▶ RECORD EXTRACTS:

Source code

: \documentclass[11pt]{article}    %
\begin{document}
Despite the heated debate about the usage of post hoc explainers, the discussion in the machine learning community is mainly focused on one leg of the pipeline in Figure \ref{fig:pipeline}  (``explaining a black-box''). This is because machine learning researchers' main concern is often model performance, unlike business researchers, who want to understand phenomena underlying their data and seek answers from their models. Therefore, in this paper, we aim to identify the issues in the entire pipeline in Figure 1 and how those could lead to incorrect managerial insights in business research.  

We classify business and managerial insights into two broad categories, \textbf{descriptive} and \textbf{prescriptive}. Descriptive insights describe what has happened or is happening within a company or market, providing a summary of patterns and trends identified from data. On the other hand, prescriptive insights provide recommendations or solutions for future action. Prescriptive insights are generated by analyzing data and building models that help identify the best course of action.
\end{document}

---

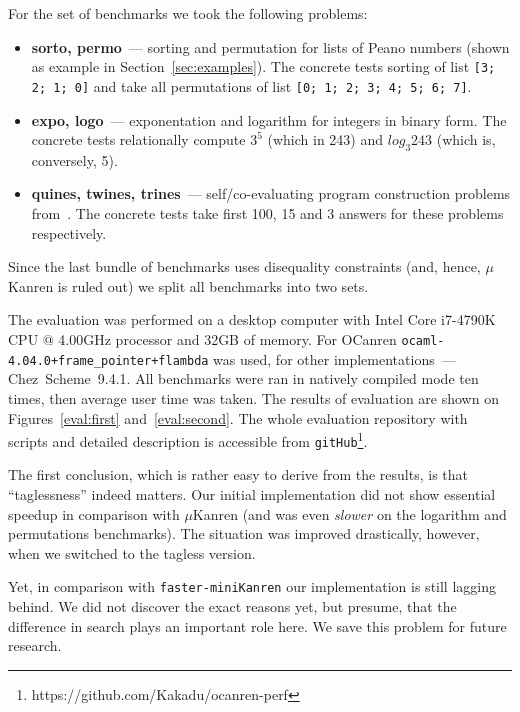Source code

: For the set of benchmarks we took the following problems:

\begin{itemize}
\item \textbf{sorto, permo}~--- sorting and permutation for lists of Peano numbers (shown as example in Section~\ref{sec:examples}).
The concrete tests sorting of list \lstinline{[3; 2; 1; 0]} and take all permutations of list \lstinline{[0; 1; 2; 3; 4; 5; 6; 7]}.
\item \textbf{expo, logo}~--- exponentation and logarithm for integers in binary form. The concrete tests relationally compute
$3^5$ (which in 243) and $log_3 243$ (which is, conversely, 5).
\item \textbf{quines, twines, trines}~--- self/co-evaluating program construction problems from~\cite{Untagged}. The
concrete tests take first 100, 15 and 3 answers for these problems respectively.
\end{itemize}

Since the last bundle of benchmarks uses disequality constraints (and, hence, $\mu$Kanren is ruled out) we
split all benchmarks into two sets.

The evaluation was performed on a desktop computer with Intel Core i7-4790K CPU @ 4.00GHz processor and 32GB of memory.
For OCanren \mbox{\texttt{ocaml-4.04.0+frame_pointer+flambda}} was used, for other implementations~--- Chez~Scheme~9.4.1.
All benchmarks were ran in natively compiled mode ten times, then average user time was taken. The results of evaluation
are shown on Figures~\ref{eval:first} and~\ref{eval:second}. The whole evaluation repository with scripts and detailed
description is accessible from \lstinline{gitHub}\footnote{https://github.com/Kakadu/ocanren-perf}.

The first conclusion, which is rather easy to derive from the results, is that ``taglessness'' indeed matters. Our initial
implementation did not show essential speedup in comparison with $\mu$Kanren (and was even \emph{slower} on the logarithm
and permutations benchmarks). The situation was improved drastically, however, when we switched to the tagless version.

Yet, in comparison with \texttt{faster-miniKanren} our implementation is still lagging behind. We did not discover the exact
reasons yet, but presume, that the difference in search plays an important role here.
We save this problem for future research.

---

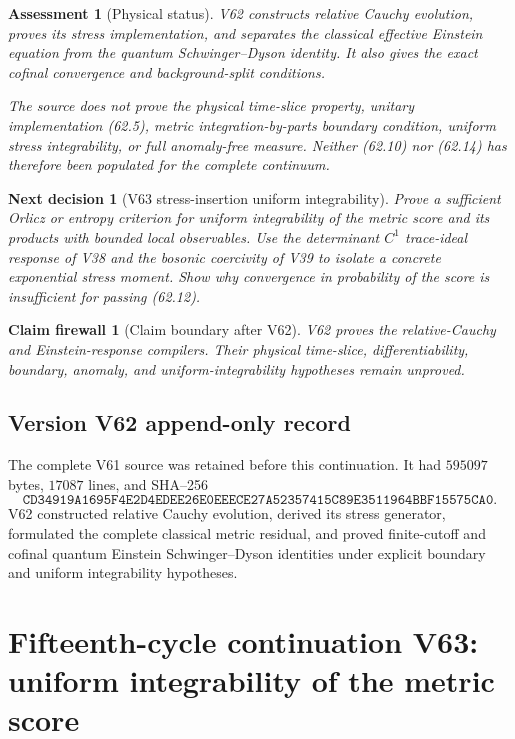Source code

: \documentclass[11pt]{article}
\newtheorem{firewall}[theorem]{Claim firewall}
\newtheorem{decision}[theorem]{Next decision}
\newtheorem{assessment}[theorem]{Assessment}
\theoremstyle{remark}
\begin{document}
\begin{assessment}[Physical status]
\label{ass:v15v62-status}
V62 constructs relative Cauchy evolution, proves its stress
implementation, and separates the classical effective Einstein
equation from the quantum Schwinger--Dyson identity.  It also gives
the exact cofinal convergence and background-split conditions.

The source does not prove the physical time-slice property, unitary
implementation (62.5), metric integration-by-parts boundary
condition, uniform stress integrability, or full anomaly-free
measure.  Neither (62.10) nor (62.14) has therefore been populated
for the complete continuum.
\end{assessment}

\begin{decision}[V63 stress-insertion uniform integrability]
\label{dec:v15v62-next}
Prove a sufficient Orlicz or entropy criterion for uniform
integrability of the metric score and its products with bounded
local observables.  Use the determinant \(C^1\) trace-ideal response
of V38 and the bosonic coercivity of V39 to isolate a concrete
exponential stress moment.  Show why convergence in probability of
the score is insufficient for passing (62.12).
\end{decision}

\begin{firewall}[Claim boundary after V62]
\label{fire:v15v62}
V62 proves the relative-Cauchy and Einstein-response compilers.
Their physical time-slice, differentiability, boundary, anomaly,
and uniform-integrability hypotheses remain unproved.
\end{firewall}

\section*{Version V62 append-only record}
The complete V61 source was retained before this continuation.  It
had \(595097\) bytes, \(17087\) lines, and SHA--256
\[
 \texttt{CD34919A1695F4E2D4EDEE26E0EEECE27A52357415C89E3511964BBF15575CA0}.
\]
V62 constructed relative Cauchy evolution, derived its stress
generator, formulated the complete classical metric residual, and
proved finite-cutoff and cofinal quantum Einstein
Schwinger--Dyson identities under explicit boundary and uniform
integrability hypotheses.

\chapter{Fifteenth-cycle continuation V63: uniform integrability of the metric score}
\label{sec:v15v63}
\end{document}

▶ TO DO: Return a word-for-word copy of the lines above from the one holding "implementation did not" through the one holding "and permutations benchmarks).", with both of them included and nothing besides.

▶ EXERCISE OUTPUT:
implementation did not show essential speedup in comparison with $\mu$Kanren (and was even \emph{slower} on the logarithm
and permutations benchmarks). The situation was improved drastically, however, when we switched to the tagless version.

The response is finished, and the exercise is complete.